[Records for processing — start]

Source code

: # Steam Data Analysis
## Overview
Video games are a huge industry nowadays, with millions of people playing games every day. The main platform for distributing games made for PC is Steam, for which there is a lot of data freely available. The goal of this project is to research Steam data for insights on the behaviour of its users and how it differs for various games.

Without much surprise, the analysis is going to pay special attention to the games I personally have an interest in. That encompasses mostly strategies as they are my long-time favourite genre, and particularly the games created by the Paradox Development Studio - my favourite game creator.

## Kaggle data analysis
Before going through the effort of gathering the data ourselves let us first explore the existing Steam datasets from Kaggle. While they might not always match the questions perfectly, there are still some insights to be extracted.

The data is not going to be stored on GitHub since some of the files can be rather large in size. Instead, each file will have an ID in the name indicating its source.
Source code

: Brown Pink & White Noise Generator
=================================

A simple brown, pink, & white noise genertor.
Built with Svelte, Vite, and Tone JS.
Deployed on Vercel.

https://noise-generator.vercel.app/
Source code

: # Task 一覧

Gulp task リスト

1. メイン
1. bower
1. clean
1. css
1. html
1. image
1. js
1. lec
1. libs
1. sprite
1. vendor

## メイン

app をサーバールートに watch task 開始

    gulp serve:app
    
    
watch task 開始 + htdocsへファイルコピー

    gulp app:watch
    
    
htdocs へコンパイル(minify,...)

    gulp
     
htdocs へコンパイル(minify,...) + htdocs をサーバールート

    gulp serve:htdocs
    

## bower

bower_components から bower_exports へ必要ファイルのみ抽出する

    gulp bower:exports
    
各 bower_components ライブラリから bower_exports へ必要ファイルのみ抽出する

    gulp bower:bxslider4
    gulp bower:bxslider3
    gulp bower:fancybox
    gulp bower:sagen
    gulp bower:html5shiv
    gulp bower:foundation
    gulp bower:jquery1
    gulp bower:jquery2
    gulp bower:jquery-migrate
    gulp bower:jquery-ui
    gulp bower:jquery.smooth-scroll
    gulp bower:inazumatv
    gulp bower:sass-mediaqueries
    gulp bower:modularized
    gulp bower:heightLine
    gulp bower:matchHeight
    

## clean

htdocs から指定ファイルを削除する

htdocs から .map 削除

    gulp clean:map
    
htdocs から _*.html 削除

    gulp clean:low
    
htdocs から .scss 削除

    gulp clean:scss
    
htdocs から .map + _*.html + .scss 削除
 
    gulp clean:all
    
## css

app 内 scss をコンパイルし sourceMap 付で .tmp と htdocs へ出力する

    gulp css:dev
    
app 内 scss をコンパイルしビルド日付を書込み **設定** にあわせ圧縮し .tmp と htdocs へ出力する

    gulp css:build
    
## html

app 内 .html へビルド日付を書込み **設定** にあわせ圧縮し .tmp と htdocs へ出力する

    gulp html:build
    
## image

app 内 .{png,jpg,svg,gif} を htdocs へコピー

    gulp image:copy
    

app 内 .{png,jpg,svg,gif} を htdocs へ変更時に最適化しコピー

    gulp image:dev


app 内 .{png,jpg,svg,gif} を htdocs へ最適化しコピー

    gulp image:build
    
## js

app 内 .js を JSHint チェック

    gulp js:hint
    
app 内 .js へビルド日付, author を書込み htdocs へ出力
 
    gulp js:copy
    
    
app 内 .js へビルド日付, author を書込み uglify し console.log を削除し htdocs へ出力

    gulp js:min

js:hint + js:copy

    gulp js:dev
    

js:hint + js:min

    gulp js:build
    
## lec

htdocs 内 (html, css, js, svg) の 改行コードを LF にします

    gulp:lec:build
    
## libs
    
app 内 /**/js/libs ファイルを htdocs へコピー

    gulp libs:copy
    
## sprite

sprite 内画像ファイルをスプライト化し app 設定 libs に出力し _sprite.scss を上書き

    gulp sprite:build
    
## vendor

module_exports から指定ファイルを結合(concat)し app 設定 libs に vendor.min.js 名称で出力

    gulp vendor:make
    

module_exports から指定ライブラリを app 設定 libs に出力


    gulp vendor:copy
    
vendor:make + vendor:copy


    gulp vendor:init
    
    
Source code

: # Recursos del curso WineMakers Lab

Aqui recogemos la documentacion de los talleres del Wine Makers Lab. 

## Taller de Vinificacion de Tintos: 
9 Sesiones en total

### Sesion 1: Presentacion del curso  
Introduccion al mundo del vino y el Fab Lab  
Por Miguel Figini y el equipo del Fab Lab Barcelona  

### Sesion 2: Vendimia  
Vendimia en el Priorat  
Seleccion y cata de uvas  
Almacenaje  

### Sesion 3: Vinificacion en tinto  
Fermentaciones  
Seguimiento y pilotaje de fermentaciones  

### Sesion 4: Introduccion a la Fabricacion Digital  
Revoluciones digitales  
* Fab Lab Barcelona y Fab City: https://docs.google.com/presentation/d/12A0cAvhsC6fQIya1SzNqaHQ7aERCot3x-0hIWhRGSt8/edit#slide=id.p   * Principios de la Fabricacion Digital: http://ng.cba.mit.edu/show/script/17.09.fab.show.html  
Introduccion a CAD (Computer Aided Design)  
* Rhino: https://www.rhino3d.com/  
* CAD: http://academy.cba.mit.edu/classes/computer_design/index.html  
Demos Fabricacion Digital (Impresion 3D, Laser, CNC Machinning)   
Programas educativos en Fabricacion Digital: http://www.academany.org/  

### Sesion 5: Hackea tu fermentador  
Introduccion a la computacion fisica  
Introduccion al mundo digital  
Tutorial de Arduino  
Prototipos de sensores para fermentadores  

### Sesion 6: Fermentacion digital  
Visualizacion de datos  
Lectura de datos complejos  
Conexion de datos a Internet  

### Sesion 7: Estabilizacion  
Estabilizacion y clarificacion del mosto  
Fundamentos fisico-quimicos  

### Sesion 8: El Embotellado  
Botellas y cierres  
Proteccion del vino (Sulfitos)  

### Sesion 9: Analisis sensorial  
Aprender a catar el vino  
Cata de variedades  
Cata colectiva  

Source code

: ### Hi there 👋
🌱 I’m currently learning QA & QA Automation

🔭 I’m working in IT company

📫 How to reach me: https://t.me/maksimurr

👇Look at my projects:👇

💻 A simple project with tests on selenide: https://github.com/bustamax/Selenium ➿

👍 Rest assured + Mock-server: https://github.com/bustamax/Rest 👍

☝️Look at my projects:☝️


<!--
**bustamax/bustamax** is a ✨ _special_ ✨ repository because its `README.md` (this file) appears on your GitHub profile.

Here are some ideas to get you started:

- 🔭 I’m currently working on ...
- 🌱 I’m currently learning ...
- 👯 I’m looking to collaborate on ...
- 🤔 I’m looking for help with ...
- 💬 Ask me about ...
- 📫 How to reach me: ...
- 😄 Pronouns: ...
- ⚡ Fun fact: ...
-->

[Records for processing — finish]

Work request
What is needed is every line from the data above that includes the string "Introduccion", copied out.

Worked solution
Introduccion al mundo del vino y el Fab Lab  
### Sesion 4: Introduccion a la Fabricacion Digital  
Introduccion a CAD (Computer Aided Design)  
Introduccion a la computacion fisica  
Introduccion al mundo digital  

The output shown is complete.